The stories are shocking and hard to read. Sadly, this is nothing new. The world’s oldest war poem, the Iliad, starts with an argument between Achilles and Agamemnon over an abducted girl, for there has always been rape in war, going right back to the ancient Greeks, Romans and Persians. Indeed, it’s hard to find a conflict where it hasn’t happened.
The Russians, of course, have form. During the liberation of Berlin at the end of the Second World War women across the city cowered in basements as vodka-fuelled Red Army soldiers sought them out, even though they had desperately rubbed their hair and faces with ashes to try to make themselves unattractive.
Fast forward to the year 2014 and Yazidi girls were doing the same to try to deter fighters from Islamic State. In recent years there has been an epidemic of war rape, tens of thousands of women from Iraq to Nigeria, Myanmar to the Democratic Republic of Congo finding their bodies used as battlefields.
And while there is rightly outrage about the horrific reports from Ukraine, where are the voices speaking out for the thousands of women being brutalised in the Tigray region of Ethiopia? Like the 27-year-old who told Amnesty International that as she was raped a militia member shouted: “You Tigrayans should disappear from the land. You are evil and we are purifying your blood.”
Or the Uyghurs, such as the woman who wept as she told a London tribunal last year how she had been raped by Chinese guards in an internment camp in Xinjiang with iron bars and electric rods until she bled non-stop. “It’s very difficult for me to even think about that night,” she said. “It was just a horrific time, a time when I was dead.”
It is not yet clear whether what we are seeing in Ukraine is opportunistic — adrenaline-fuelled soldiers lashing out in frustration amid a war not going their way — or something systematic: rape used as a weapon to wipe out people they see as “the other”, as happened in Bosnia and Rwanda in the 1990s as well as to the Yazidis and Rohingya in recent years.

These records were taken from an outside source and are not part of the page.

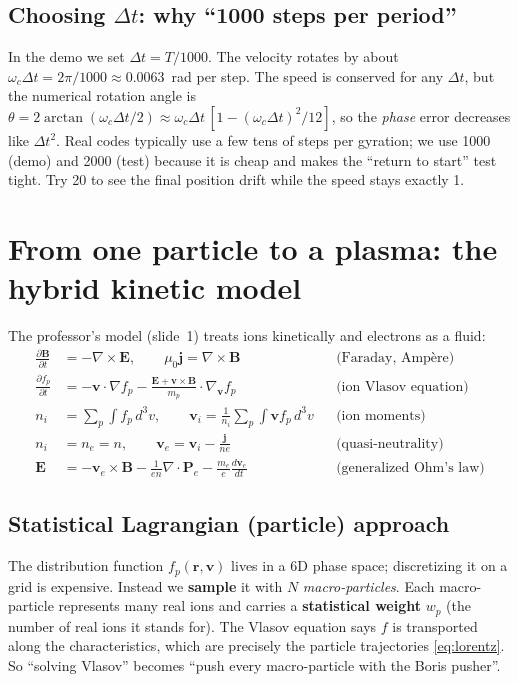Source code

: \documentclass[11pt,a4paper]{article}
\newcommand{\vv}{\mathbf{v}}
\newcommand{\EE}{\mathbf{E}}
\newcommand{\BB}{\mathbf{B}}
\begin{document}
\subsection{Choosing $\Delta t$: why ``1000 steps per period''}
In the demo we set $\Delta t = T/1000$. The velocity rotates by about
$\omega_c\Delta t=2\pi/1000\approx0.0063$~rad per step. The speed is conserved for any
$\Delta t$, but the numerical rotation angle is $\theta=2\arctan(\omega_c\Delta t/2)
\approx\omega_c\Delta t\,[1-(\omega_c\Delta t)^2/12]$, so the \emph{phase} error decreases
like $\Delta t^2$. Real codes typically use a few tens of steps per gyration; we use 1000
(demo) and 2000 (test) because it is cheap and makes the ``return to start'' test tight.
Try 20 to see the final position drift while the speed stays exactly 1.

\section{From one particle to a plasma: the hybrid kinetic model}

The professor's model (slide~1) treats ions kinetically and electrons as a fluid:
\begin{align}
  \frac{\partial \BB}{\partial t}&=-\nabla\times\EE, \qquad \mu_0\mathbf j=\nabla\times\BB
    &&\text{(Faraday, Amp\`ere)}\\
  \frac{\partial f_p}{\partial t}&=-\vv\cdot\nabla f_p-\frac{\EE+\vv\times\BB}{m_p}\cdot\nabla_{\vv}f_p
    &&\text{(ion Vlasov equation)}\\
  n_i&=\sum_p\!\int f_p\,d^3v,\qquad
  \vv_i=\frac{1}{n_i}\sum_p\!\int\vv f_p\,d^3v &&\text{(ion moments)}\\
  n_i&=n_e=n,\qquad \vv_e=\vv_i-\frac{\mathbf j}{ne} &&\text{(quasi-neutrality)}\\
  \EE&=-\vv_e\times\BB-\frac{1}{en}\nabla\!\cdot\!\mathbf P_e-\frac{m_e}{e}\frac{d\vv_e}{dt}
    &&\text{(generalized Ohm's law)}
\end{align}

\subsection{Statistical Lagrangian (particle) approach}
The distribution function $f_p(\mathbf r,\vv)$ lives in a 6D phase space; discretizing it on a
grid is expensive. Instead we \textbf{sample} it with $N$ \emph{macro-particles}. Each
macro-particle represents many real ions and carries a \textbf{statistical weight} $w_p$
(the number of real ions it stands for). The Vlasov equation says $f$ is transported along
the characteristics, which are precisely the particle trajectories \eqref{eq:lorentz}. So
``solving Vlasov'' becomes ``push every macro-particle with the Boris pusher''.
\end{document}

[See also: The women raped in war]There seems little doubt rape in Ukraine is widespread and a deliberate attempt to intimidate. The indications of ethnic cleansing are there, according to Ukraine’s human rights ombudswoman Lyudmyla Denisova, who said that the 25 girls and women held in Bucha were told they would be raped “to the point they wouldn’t want sexual contact with any man to prevent them from having Ukrainian children”.

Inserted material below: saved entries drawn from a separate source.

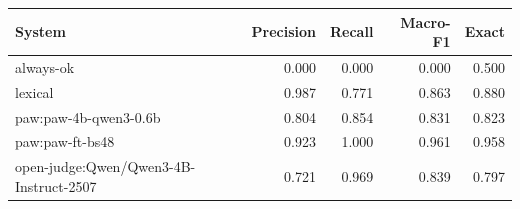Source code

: \begin{tabular}{lrrrr}
\toprule
System & Precision & Recall & Macro-F1 & Exact \\
\midrule
always-ok & 0.000 & 0.000 & 0.000 & 0.500 \\
lexical & 0.987 & 0.771 & 0.863 & 0.880 \\
paw:paw-4b-qwen3-0.6b & 0.804 & 0.854 & 0.831 & 0.823 \\
paw:paw-ft-bs48 & 0.923 & 1.000 & 0.961 & 0.958 \\
open-judge:Qwen/Qwen3-4B-Instruct-2507 & 0.721 & 0.969 & 0.839 & 0.797 \\
\bottomrule
\end{tabular}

What is clear is that the women and girls who have been through this will carry it for the rest of their lives and that long after the physical damage has healed the emotional trauma will remain.
I spoke to survivors in 12 countries on five continents for Our Bodies Their Battlefield: What War Does to Women, my recent book on war rape, and almost all told me they would rather have died. They also told me that what they wanted was justice, bringing perpetrators to account, so it did not happen to others.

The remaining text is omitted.